*WHAT TO DO:* Set out exactly every line of the entries below, starting at the line that holds "them out [at" and stopping after the line that holds "- Multiple PRs".

*RECORDS PROVIDED:*

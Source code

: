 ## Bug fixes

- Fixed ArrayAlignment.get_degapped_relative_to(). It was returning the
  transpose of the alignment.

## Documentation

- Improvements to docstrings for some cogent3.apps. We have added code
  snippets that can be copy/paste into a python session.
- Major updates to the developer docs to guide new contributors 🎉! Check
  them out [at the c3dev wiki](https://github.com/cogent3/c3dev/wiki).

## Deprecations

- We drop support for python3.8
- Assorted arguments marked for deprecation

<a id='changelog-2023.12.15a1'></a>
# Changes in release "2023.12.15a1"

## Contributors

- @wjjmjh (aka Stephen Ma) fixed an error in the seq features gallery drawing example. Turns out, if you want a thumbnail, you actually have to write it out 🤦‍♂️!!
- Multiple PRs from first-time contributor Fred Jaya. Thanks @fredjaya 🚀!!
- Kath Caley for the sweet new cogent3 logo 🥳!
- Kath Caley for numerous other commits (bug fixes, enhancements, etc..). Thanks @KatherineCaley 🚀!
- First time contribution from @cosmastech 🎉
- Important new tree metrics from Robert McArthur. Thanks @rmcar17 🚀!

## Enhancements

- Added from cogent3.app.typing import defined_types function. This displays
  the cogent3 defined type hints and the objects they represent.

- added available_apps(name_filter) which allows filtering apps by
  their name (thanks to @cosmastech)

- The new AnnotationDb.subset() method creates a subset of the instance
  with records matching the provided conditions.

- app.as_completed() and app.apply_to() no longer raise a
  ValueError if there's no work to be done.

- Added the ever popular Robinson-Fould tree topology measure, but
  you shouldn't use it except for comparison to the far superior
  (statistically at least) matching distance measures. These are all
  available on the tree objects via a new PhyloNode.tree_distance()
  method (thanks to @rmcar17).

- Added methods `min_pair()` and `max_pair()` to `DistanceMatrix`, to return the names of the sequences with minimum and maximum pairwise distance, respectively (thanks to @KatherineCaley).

* * *

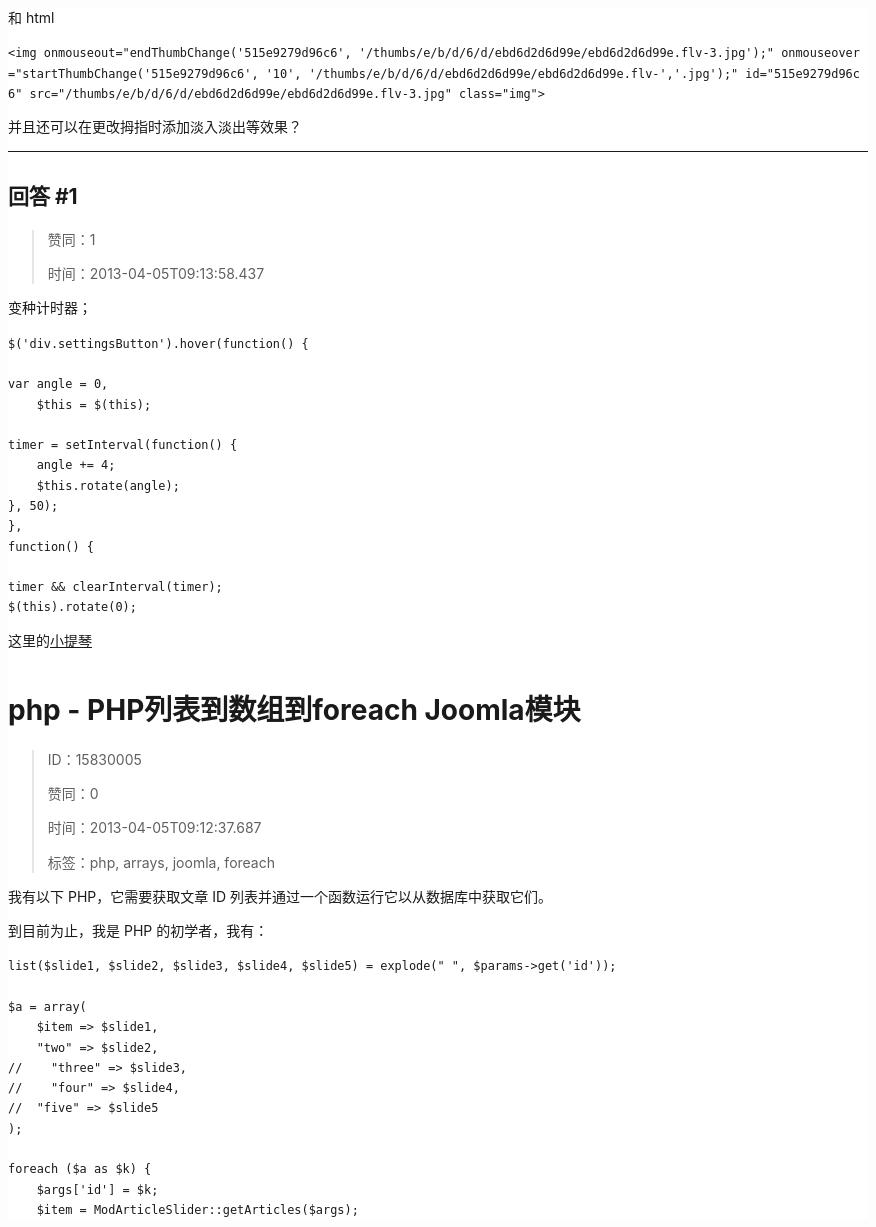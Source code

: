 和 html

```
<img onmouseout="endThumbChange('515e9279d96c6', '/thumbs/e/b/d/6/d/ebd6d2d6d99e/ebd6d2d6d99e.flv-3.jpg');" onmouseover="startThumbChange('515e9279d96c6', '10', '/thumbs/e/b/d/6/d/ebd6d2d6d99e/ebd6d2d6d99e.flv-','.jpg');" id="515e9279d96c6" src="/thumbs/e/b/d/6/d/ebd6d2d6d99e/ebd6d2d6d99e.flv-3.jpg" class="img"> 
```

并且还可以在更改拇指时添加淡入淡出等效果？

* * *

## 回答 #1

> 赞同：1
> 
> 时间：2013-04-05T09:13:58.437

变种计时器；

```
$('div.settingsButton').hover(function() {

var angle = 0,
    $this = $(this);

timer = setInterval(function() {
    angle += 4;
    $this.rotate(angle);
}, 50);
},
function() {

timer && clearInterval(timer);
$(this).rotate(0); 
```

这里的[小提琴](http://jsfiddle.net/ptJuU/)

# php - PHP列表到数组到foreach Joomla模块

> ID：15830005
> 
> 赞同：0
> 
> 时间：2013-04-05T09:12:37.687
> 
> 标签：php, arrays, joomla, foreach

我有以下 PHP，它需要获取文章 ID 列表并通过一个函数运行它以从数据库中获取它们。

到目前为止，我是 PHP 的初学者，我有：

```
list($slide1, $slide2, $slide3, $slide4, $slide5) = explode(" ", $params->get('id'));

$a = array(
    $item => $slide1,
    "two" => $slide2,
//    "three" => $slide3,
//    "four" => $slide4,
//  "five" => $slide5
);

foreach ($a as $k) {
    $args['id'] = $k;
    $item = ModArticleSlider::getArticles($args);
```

*SOLUTION:*
  them out [at the c3dev wiki](https://github.com/cogent3/c3dev/wiki).

## Deprecations

- We drop support for python3.8
- Assorted arguments marked for deprecation

<a id='changelog-2023.12.15a1'></a>
# Changes in release "2023.12.15a1"

## Contributors

- @wjjmjh (aka Stephen Ma) fixed an error in the seq features gallery drawing example. Turns out, if you want a thumbnail, you actually have to write it out 🤦‍♂️!!
- Multiple PRs from first-time contributor Fred Jaya. Thanks @fredjaya 🚀!!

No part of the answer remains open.